Curbs on Mongolian language teaching prompt large protests in China | via nytimes
Thousands of ethnic Mongolians in northern China have gathered outside schools to protest a new policy that would reduce the teaching of their language in favor of Chinese, according to rights groups, a rare display of mass discontent in the border region.
“We Mongolians are a great race as well,” Dagula, a 39-year-old mother of two, said in a telephone interview from her home in Xilinhot, a city in Inner Mongolia. “If we accept teaching in Chinese, our Mongolian language will really die out.” Under the new policy, classes would also rely on Chinese textbooks compiled and approved by the government, part of a broader government effort in recent years to standardize curriculum in schools. While the new policy states that the Mongolian language would still be taught to students, the role of Mongolian as a language of instruction would effectively be diminished in many schools.
For decades, China’s ruling Communist Party maintained policies intended to keep ethnic minorities, especially Tibetans and Uighurs, under political control while giving them a degree of autonomy to preserve their own languages and cultures. But the new policies have also stirred anxiety and fears, with some arguing that the measures will quickly erase their own native cultures and identities.

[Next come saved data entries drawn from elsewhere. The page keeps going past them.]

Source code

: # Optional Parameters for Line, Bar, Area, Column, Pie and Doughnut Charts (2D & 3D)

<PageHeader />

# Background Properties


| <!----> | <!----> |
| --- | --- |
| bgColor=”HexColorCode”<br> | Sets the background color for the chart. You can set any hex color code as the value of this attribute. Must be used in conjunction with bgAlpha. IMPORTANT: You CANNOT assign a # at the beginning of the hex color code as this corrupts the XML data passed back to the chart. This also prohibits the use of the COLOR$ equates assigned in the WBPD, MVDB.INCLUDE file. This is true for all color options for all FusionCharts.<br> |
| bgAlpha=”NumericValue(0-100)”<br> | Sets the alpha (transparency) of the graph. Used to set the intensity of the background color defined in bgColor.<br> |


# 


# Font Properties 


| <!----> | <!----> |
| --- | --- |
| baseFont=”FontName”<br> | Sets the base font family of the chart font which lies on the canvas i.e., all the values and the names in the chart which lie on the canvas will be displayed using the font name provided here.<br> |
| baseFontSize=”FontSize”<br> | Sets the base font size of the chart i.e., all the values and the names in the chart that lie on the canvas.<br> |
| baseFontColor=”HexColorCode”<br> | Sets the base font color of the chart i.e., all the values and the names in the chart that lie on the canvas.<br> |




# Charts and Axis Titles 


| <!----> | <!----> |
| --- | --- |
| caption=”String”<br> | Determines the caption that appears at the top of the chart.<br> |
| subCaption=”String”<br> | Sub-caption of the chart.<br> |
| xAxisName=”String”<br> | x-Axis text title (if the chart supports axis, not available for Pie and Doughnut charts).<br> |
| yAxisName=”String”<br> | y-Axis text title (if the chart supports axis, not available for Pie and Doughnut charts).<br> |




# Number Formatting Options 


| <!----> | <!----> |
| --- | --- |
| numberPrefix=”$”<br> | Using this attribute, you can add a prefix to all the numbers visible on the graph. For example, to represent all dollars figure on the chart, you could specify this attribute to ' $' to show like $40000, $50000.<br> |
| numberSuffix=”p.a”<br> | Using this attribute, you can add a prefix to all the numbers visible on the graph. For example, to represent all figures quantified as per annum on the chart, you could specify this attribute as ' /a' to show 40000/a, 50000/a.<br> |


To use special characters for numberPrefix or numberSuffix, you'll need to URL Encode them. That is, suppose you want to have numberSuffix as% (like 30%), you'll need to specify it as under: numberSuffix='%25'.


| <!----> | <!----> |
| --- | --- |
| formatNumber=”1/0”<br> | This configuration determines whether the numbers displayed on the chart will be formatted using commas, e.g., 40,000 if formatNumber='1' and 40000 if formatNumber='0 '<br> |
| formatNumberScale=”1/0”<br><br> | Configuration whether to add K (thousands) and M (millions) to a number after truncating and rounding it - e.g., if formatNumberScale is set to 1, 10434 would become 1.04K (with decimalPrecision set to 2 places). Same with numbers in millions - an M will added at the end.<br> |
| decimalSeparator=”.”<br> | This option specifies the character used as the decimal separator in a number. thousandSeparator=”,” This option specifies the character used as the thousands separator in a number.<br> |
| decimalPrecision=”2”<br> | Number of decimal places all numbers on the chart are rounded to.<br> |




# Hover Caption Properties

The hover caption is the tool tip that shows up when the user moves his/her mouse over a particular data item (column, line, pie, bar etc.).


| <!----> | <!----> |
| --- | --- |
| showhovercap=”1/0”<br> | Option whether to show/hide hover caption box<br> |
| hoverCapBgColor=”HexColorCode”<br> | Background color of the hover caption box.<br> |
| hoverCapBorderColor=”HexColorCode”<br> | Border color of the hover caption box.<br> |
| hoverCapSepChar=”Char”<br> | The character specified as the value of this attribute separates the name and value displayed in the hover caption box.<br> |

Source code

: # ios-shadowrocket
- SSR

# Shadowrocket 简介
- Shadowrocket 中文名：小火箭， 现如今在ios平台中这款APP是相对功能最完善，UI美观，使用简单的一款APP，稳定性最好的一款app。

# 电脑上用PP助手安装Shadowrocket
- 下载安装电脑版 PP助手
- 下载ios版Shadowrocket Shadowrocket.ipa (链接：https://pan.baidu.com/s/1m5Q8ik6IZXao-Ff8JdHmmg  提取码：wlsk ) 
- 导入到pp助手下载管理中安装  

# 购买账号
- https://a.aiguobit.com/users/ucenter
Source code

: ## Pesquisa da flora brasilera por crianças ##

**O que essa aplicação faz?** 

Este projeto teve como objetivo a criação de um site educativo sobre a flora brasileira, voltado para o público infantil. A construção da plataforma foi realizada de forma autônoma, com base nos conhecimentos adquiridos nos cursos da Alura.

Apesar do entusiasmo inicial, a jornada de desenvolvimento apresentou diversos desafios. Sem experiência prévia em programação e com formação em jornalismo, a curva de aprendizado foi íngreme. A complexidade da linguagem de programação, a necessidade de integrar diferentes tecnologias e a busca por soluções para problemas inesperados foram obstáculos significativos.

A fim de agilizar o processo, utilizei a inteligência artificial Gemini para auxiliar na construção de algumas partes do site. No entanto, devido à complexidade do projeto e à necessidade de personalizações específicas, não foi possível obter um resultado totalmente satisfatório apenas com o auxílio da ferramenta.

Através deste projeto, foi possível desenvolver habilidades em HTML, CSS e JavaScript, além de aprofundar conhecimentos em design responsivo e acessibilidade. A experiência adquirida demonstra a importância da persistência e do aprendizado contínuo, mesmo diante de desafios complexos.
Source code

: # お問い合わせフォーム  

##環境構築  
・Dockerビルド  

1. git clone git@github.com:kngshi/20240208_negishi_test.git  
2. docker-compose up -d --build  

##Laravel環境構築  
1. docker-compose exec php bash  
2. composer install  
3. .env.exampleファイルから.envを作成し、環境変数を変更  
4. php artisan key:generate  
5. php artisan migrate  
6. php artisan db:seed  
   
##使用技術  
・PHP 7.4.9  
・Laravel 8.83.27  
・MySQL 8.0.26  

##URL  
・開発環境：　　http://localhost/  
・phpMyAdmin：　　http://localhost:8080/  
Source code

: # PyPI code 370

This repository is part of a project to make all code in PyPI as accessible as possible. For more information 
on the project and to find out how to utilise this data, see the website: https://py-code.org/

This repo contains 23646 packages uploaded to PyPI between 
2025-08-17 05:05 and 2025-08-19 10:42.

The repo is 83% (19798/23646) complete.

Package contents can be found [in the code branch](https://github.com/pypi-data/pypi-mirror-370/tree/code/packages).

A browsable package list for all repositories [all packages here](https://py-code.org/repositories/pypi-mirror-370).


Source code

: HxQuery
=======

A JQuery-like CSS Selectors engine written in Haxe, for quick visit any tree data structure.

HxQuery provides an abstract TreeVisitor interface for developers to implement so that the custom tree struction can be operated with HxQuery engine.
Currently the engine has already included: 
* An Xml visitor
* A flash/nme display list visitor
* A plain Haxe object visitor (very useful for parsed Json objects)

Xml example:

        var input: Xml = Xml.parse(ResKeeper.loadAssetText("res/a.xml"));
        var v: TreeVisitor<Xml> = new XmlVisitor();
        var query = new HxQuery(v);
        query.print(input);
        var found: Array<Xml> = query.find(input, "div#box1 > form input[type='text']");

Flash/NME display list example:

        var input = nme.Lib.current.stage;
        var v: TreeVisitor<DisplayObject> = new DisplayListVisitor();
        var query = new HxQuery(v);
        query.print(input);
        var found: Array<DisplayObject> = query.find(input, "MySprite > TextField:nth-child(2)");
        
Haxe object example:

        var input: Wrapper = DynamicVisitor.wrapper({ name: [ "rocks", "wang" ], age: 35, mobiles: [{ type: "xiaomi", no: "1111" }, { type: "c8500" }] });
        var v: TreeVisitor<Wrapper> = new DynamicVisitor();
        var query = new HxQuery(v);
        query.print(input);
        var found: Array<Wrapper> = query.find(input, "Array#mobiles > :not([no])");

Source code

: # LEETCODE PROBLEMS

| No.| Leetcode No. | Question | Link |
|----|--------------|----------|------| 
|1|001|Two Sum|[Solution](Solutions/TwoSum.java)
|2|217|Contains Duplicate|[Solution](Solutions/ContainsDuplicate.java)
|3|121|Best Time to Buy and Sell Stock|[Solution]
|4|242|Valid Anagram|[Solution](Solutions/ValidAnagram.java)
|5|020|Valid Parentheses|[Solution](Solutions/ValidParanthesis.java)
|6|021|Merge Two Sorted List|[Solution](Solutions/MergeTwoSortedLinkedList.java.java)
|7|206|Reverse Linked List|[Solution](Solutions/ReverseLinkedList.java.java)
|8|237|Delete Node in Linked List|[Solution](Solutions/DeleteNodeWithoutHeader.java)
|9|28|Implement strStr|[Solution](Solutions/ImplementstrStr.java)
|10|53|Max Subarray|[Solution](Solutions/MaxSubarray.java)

The party has also pushed a greater emphasis on the Chinese language in the predominantly Muslim region of Xinjiang, in far western China. Education has been just one part of a sweeping crackdown in the region in recent years, in which as many as 1 million ethnic Uighurs and members of other Muslim minorities have been detained in internment camps. Across schools in Xinjiang, Chinese is replacing Uighur, a Turkic language, as the main language of instruction.